O imposto sindical obrigatório e a temida CPMF

Enquanto se discute a situação política vergonhosa do governo federal, o Congresso Nacional tem dois projetos importantes para serem votados. O primeiro, que trata sobre o fim do imposto sindical obrigatório, de autoria do senador Blairo Maggi, e o segundo projeto do retorno da temida CPMF de autoria do governo Dilma.
O Imposto sindical é descontado na folha de pagamento no mês de março de todo o trabalhador. Os valores arrecadados são distribuídos em 5% para as confederações, 15% para as federações, 60% para os sindicatos, e 20% a uma conta denominada “conta especial” que é gerenciada pelo Ministério do Trabalho e Emprego.
Logicamente esta proposta não é do agrado de boa parte dos sindicatos, pois mexe sensivelmente em seu caixa. Em bate papo com um sindicalista, o mesmo disse que esse dinheiro não é do governo e sim do empregado. Mas concordou com minha crítica de que existem inúmeros sindicatos que não fazem nada pela categoria, e todo ano querem a fatia do bolo. Os sindicatos estão discutindo as mudanças com o governo, pois não querem perder essa fatia.
Achei interessante a proposta da CUT, que pede a substituição do imposto sindical pela contribuição sobre a negociação coletiva.
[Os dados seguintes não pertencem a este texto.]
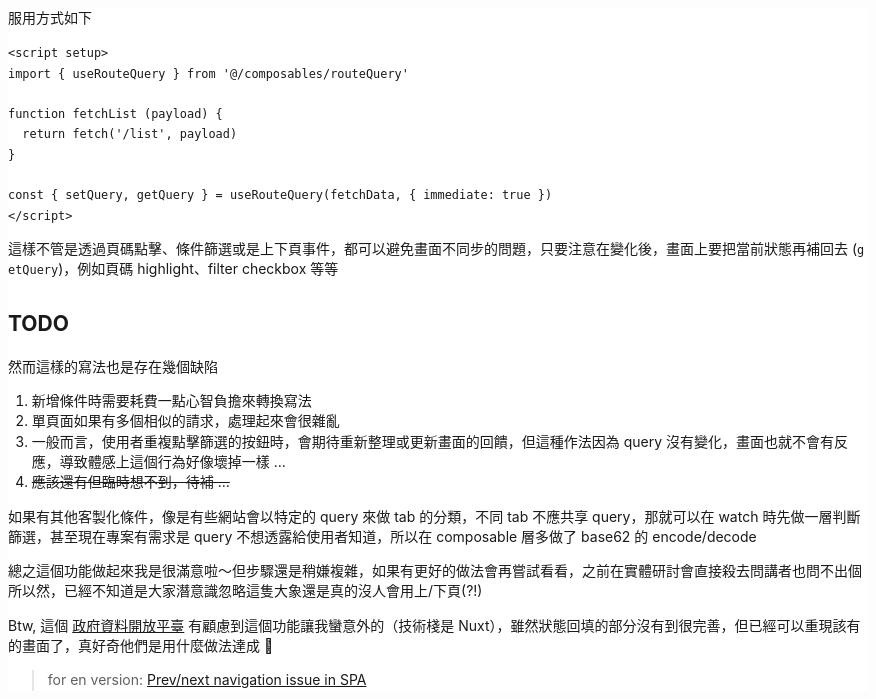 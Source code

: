 服用方式如下

```vue
<script setup>
import { useRouteQuery } from '@/composables/routeQuery'

function fetchList (payload) {
  return fetch('/list', payload)
}

const { setQuery, getQuery } = useRouteQuery(fetchData, { immediate: true })
</script>
```

這樣不管是透過頁碼點擊、條件篩選或是上下頁事件，都可以避免畫面不同步的問題，只要注意在變化後，畫面上要把當前狀態再補回去 (`getQuery`)，例如頁碼 highlight、filter checkbox 等等

## TODO

然而這樣的寫法也是存在幾個缺陷

1. 新增條件時需要耗費一點心智負擔來轉換寫法
2. 單頁面如果有多個相似的請求，處理起來會很雜亂
3. 一般而言，使用者重複點擊篩選的按鈕時，會期待重新整理或更新畫面的回饋，但這種作法因為 query 沒有變化，畫面也就不會有反應，導致體感上這個行為好像壞掉一樣 …
4. ~~應該還有但臨時想不到，待補 …~~

如果有其他客製化條件，像是有些網站會以特定的 query 來做 tab 的分類，不同 tab 不應共享 query，那就可以在 watch 時先做一層判斷篩選，甚至現在專案有需求是 query 不想透露給使用者知道，所以在 composable 層多做了 base62 的 encode/decode

總之這個功能做起來我是很滿意啦～但步驟還是稍嫌複雜，如果有更好的做法會再嘗試看看，之前在實體研討會直接殺去問講者也問不出個所以然，已經不知道是大家潛意識忽略這隻大象還是真的沒人會用上/下頁(?!)

Btw, 這個 [政府資料開放平臺](https://data.gov.tw/datasets/search?ct=249) 有顧慮到這個功能讓我蠻意外的（技術棧是 Nuxt），雖然狀態回填的部分沒有到很完善，但已經可以重現該有的畫面了，真好奇他們是用什麼做法達成 🤨


> for en version: <a href="/thoughts/route-query-en">Prev/next navigation issue in SPA</a>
A contribuição seria cobrada nas campanhas salariais, e somente, se assembléias da categoria aprovassem a cobrança. Assim, o filiado pagaria a contribuição e o não filiado pagaria se optasse em se beneficiar da negociação coletiva.
O segundo projeto é da volta da temida CPMF, que o governo quer recriar, que é prioridade do governo Dilma. E com isso esperam arrecadar 10 bilhões ainda neste ano.
Inicialmente pela proposta enviada em setembro de 2015, previa 0,20% de cada transação bancária para financiar a Previdência Social. Pois segundo técnicos do governo federal o déficit deve aumentar de 88 bilhões para 117 bilhões por causa do aumento de beneficiários e do reajuste dos pagamentos. Na verdade, a Previdência Social está em situação caótica por conta de desvios legais e ilegais de seus recursos financeiros.
Devido as dificuldades que irá enfrentar para sua aprovação, o governo já negocia para subir a alíquota para 0,38% que será rateado outros 0,18% entre Estados e Municípios, com isso o governo federal julga que terá apoio dos governadores e prefeitos para que pressionem seus deputados para aprovarem.
O governo informa que a CPMF será uma contribuição temporária, e se aprovada irá durar até 31/12/2019. Na minha modesta opinião, duvido que respeitem o prazo! Se aprovado, devem no decorrer dos anos, prorrogar e prorrogar como governos anteriores fizeram.
A presidenta argumenta que a CPMF é “a ponte necessária entre a urgência do curto prazo e a necessária estabilidade fiscal no médio prazo”.
Ora a economia brasileira está parada, estagnada, e o governo federal nos últimos anos veio maquiando, dizendo que a inflação estava sob controle. E agora está em um desespero total.
Resumindo, o que os governos anteriores buscaram para estabilizar a economia, o PT e seus aliados aniquilaram, pondo novamente o Brasil em uma forte recessão sem precedentes. 

Edmilson Barbarini

Edmilson Barbarini é servidor público municipal, bacharel em ciências contábeis.